• [EXERCISE REQUIREMENTS]
Return every line below in which "README" appears.

(Entries taken from a collection)

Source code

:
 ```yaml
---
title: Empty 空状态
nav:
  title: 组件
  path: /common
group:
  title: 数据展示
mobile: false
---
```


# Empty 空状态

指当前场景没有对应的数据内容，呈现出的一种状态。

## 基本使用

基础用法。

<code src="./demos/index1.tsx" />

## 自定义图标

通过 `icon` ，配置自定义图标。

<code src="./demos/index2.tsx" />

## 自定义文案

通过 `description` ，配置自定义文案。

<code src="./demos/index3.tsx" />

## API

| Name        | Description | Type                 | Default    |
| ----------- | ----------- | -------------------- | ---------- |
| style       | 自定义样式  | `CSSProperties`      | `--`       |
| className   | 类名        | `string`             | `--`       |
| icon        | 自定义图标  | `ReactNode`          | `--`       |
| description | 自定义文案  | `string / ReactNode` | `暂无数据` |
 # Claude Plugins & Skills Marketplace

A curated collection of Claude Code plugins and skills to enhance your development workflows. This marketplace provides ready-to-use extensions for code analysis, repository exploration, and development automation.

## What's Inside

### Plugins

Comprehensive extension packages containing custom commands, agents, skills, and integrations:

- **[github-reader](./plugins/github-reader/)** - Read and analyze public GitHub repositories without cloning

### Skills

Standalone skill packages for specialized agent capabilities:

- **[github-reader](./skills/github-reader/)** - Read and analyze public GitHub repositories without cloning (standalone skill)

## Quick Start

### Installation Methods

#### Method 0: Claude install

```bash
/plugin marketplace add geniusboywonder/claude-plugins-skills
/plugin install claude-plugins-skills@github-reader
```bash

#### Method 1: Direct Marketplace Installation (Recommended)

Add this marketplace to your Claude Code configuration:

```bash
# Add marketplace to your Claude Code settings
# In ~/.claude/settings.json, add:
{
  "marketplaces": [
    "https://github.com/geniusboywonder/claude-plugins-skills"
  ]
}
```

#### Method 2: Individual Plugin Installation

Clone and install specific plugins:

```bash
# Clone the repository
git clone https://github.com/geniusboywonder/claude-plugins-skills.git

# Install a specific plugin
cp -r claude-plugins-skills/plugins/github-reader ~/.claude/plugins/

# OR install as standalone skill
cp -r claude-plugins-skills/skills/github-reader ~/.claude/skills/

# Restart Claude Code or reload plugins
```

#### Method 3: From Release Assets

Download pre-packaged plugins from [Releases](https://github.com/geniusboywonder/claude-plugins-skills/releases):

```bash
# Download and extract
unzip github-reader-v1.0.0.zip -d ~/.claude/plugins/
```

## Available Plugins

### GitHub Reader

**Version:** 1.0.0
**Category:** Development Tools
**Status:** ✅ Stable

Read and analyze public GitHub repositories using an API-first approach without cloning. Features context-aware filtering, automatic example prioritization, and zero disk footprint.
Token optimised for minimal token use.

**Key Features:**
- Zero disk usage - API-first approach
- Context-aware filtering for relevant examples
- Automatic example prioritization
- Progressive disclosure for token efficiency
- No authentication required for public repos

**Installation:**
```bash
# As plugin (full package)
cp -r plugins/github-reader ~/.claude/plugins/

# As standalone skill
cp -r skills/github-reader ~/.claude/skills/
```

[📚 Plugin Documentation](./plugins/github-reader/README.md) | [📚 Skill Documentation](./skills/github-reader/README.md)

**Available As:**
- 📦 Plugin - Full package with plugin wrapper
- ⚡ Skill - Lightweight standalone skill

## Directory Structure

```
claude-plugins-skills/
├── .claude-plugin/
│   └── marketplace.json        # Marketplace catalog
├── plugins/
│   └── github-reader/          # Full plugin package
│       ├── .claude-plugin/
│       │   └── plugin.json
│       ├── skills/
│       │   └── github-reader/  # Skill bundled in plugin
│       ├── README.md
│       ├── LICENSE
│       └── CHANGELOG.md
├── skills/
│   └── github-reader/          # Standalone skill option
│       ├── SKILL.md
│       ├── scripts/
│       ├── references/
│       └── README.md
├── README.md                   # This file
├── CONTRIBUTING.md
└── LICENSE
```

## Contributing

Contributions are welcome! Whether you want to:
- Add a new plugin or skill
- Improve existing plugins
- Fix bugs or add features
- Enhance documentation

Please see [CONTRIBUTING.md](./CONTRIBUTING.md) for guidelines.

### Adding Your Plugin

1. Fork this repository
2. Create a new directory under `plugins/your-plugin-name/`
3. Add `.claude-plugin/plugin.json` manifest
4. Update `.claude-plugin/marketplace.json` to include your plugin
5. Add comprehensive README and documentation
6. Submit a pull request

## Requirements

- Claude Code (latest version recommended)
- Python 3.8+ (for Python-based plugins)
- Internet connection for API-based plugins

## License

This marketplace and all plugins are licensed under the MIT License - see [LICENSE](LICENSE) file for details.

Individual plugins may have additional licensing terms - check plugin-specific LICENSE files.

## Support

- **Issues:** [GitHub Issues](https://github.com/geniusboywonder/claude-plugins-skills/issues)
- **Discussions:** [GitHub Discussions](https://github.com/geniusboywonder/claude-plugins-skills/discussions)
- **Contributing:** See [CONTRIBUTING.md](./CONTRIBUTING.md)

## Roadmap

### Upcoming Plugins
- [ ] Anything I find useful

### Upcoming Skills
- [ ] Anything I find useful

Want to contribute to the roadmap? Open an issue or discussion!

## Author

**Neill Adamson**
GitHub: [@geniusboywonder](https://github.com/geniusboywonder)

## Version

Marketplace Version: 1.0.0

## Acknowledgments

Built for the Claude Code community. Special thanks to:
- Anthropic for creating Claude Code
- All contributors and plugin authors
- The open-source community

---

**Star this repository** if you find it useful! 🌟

• [TASK RESPONSE]
[📚 Plugin Documentation](./plugins/github-reader/README.md) | [📚 Skill Documentation](./skills/github-reader/README.md)
│       ├── README.md
│       └── README.md
├── README.md                   # This file
5. Add comprehensive README and documentation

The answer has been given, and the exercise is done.